Mrs. Linda said as her eye twitched.

 


Mike: “Wait, Ashton!” 

 


Mrs. Linda: “Who’s Ashton?”

 


Mike: “The murderer, wait for just a second, 

 


Mike put his finger on his chin and then pointed it into the air with a eureka moment.

 


Mike: “Miss Linda, I believe the killer is you.”

 


Mrs. Linda: “And why exactly do you believe that? Do you have any solid evidence of me being convicted?”

 


Mike: “Yes, as a matter of fact, I do. First of all, I remember you saying just before the break that you have some unwanted business to attend to on your personal family “hit lists” you may have been just pointing out that you have a list of agendas for the break but on the country, I also remember seeing you in the weapons isle in Sports men’s Wearhouse. Coupled with the fact that Ashton pleaded guilty and there was no legal evidence against her.
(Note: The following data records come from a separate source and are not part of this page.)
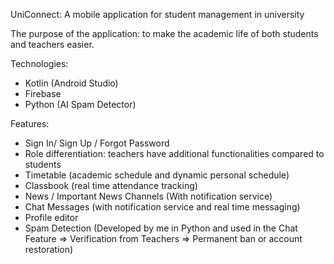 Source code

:UniConnect: A mobile application for student management in university

The purpose of the application: to make the academic life of both students and teachers easier.

Technologies:
- Kotlin (Android Studio)
- Firebase
- Python (AI Spam Detector)

Features:
- Sign In/ Sign Up / Forgot Password
- Role differentiation: teachers have additional functionalities compared to students
- Timetable (academic schedule and dynamic personal schedule)
- Classbook (real time attendance tracking)
- News / Important News Channels (With notification service)
- Chat Messages (with notification service and real time messaging)
- Profile editor
- Spam Detection (Developed by me in Python and used in the Chat Feature => Verification from Teachers => Permanent ban or account restoration)
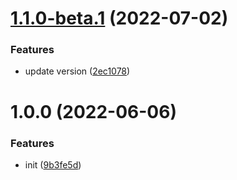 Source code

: # [1.1.0-beta.1](https://github.com/sxwy/semantic-release-template/compare/v1.0.0...v1.1.0-beta.1) (2022-07-02)


### Features

* update version ([2ec1078](https://github.com/sxwy/semantic-release-template/commit/2ec1078970a4ca641562ecbd9e509410a9ec2045))

# 1.0.0 (2022-06-06)


### Features

* init ([9b3fe5d](https://github.com/sxwy/semantic-release-template/commit/9b3fe5dc70a194927a26b0242db883c4fe5f55fa))
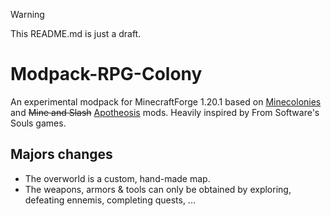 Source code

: > [!WARNING]  
> This README.md is just a draft.

# Modpack-RPG-Colony
An experimental modpack for MinecraftForge 1.20.1 based on [Minecolonies](https://legacy.curseforge.com/minecraft/mc-mods/minecolonies) and ~~Mine and Slash~~ [Apotheosis](https://legacy.curseforge.com/minecraft/mc-mods/apotheosis) mods. Heavily inspired by From Software's Souls games.

## Majors changes
* The overworld is a custom, hand-made map. 
* The weapons, armors & tools can only be obtained by exploring, defeating ennemis, completing quests, ... 
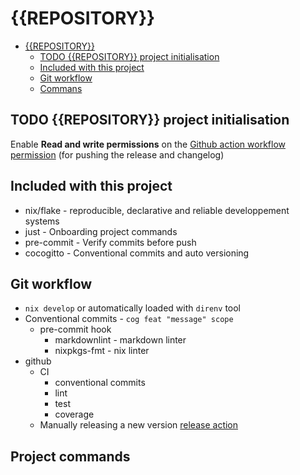 # {{REPOSITORY}}

<!--toc:start-->

- [{{REPOSITORY}}](#repository)
  - [TODO {{REPOSITORY}} project initialisation](#todo-repository-project-initialisation)
  - [Included with this project](#included-with-this-project)
  - [Git workflow](#git-workflow)
  - [Commans](#commans)

<!--toc:end-->

## TODO {{REPOSITORY}} project initialisation

Enable **Read and write permissions** on the
[Github action workflow permission](https://{{REMOTE}}/{{OWNER}}/{{REPOSITORY}}/settings/actions)
(for pushing the release and changelog)

## Included with this project

- nix/flake - reproducible, declarative and reliable developpement systems
- just - Onboarding project commands
- pre-commit - Verify commits before push
- cocogitto - Conventional commits and auto versioning

## Git workflow

- `nix develop` or automatically loaded with `direnv` tool
- Conventional commits - `cog feat "message" scope`
  - pre-commit hook
    - markdownlint - markdown linter
    - nixpkgs-fmt - nix linter
- github
  - CI
    - conventional commits
    - lint
    - test
    - coverage
  - Manually releasing a new version
    [release action](https://{{REMOTE}}/{{OWNER}}/{{REPOSITORY}}/actions/workflows/Release.yml)

## Project commands

<!-- COMMANDS -->
<!-- /COMMANDS -->
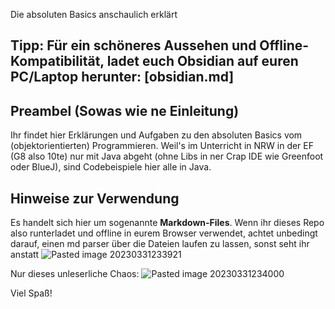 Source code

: Die absoluten Basics anschaulich erklärt

## Tipp: Für ein schöneres Aussehen und Offline-Kompatibilität, ladet euch Obsidian auf euren PC/Laptop herunter: [obsidian.md]

## Preambel (Sowas wie ne Einleitung)
Ihr findet hier Erklärungen und Aufgaben zu den absoluten Basics vom (objektorientierten) Programmieren. Weil's im Unterricht in NRW in der EF (G8 also 10te) nur mit Java abgeht (ohne Libs in ner Crap IDE wie Greenfoot oder BlueJ), sind Codebeispiele hier alle in Java.

## **Hinweise zur Verwendung**
Es handelt sich hier um sogenannte **Markdown-Files**. Wenn ihr dieses Repo also runterladet und offline in eurem Browser verwendet, achtet unbedingt darauf, einen md parser über die Dateien laufen zu lassen, sonst seht ihr anstatt
![Pasted image 20230331233921](https://user-images.githubusercontent.com/63197149/229240013-eabf99fb-f063-4e2d-98a8-da25fe6823d7.png)

Nur dieses unleserliche Chaos:
![Pasted image 20230331234000](https://user-images.githubusercontent.com/63197149/229240030-48459f80-d045-4fcd-9e80-b365cc291a93.png)

Viel Spaß!

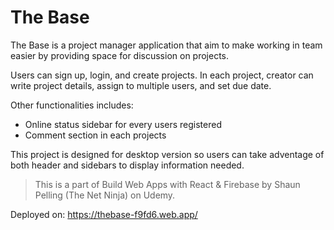 # The Base

The Base is a project manager application that aim to make working in team easier by providing space for discussion on projects.

Users can sign up, login, and create projects. In each project, creator can write project details, assign to multiple users, and set due date.

Other functionalities includes:
- Online status sidebar for every users registered
- Comment section in each projects

This project is designed for desktop version so users can take adventage of both header and sidebars to display information needed.


> This is a part of Build Web Apps with React & Firebase by Shaun Pelling (The Net Ninja) on Udemy.

Deployed on: https://thebase-f9fd6.web.app/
But, on the other hand, you made some pretty interesting fearless claims that aren’t allowed to be thrown at students. Therefore it is my conclusion that you allowed Ashton to go to jail to cover up your actions, a scapegoat if you will!”

 


As the class stirs in awe, waiting to see what will happen next as Mike pushes Mrs. Linda into the corner with his intimidating voice. 

 


Mrs. Linda: “Wow, hold on, just wait.” 

 


As she passed, then, like the grinch, softened up and confessed. 

 


Mike: “Hold on, you just stay there, miss homicide. I always have my phone on me, and I can call the police on you.”

 


Mrs. Linda: “No phones or electronics allowed during class. I can send you to detention and suspend you if necessary. Hah, hah, hah.” 

 


Mike: “911, what’s your emergency?”

 

Mrs. Linda: “no, stop that... no, not jail again.”

 


Mike: “See, you wouldn’t want to be you, and school’s out!”